BEGIN

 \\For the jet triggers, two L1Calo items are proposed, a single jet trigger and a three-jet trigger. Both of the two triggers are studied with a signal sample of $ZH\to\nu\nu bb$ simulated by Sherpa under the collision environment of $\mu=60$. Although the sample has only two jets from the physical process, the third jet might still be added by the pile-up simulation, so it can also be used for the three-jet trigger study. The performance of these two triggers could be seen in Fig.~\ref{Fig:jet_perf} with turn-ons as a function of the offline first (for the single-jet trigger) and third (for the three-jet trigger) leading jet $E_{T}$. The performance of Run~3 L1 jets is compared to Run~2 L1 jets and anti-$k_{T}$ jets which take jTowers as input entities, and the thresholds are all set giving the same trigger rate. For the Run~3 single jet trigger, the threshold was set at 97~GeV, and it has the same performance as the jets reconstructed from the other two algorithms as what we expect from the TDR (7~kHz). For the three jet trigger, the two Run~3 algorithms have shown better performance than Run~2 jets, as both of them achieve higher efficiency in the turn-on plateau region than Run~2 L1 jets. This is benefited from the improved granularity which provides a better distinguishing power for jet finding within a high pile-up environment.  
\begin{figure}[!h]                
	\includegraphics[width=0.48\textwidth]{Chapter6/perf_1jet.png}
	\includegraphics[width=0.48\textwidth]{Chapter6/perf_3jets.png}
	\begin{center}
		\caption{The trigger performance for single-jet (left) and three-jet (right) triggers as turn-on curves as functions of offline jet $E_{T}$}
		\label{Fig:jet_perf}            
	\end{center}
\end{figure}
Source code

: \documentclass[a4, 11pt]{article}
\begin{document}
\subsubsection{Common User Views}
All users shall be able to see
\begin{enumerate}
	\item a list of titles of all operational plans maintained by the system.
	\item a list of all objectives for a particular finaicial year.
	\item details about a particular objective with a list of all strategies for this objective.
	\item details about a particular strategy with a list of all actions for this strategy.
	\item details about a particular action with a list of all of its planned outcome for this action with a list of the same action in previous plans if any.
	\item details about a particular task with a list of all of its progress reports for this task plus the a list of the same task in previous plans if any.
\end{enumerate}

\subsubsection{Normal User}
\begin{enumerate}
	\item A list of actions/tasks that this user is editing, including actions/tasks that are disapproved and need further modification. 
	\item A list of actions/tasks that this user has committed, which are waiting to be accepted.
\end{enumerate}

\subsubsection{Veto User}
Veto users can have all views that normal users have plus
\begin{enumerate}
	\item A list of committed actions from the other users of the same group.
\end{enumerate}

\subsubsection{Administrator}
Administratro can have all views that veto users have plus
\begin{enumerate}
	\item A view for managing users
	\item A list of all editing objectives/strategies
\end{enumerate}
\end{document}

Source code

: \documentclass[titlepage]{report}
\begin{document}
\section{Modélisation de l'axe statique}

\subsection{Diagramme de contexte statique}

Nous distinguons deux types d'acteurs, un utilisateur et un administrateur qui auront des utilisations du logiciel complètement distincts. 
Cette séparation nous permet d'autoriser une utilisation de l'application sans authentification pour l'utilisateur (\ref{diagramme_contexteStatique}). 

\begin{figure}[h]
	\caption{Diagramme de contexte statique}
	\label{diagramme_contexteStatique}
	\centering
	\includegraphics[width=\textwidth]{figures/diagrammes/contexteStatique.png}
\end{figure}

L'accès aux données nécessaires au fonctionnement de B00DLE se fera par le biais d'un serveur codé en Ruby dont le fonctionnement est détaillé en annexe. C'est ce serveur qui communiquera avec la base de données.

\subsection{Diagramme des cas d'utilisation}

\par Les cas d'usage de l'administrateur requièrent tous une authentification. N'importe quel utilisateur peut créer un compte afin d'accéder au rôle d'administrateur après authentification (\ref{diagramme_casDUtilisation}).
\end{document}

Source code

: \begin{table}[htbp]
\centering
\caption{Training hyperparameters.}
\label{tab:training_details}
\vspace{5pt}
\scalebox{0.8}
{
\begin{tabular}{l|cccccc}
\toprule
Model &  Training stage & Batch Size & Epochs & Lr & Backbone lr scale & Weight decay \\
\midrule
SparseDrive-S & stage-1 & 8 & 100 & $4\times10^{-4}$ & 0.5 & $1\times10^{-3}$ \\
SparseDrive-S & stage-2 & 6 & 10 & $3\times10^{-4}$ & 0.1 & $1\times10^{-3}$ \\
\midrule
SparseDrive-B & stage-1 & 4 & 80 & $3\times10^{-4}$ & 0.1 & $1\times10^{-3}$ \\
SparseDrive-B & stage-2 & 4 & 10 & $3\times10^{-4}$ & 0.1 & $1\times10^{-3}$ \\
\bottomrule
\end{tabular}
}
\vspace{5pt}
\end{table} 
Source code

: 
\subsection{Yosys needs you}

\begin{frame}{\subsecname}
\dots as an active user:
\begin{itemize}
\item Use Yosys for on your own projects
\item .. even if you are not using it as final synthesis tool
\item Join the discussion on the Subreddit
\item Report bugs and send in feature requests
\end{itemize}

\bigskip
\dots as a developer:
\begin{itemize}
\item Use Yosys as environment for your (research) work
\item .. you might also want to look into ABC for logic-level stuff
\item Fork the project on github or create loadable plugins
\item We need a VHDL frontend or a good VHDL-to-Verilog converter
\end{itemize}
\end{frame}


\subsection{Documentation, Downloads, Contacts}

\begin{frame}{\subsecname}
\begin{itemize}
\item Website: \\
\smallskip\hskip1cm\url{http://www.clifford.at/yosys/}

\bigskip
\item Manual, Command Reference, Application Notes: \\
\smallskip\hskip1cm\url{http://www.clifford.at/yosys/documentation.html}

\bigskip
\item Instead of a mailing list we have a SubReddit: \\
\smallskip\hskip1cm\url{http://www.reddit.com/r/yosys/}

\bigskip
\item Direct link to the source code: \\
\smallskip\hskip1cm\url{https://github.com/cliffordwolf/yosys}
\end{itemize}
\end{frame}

END

Word for word, restate the lines above from the line containing "SparseDrive-B & stage-2" through the line containing "on the Subreddit", with both included and nothing else.

**Result**:
SparseDrive-B & stage-2 & 4 & 10 & $3\times10^{-4}$ & 0.1 & $1\times10^{-3}$ \\
\bottomrule
\end{tabular}
}
\vspace{5pt}
\end{table} 
Source code

: 
\subsection{Yosys needs you}

\begin{frame}{\subsecname}
\dots as an active user:
\begin{itemize}
\item Use Yosys for on your own projects
\item .. even if you are not using it as final synthesis tool
\item Join the discussion on the Subreddit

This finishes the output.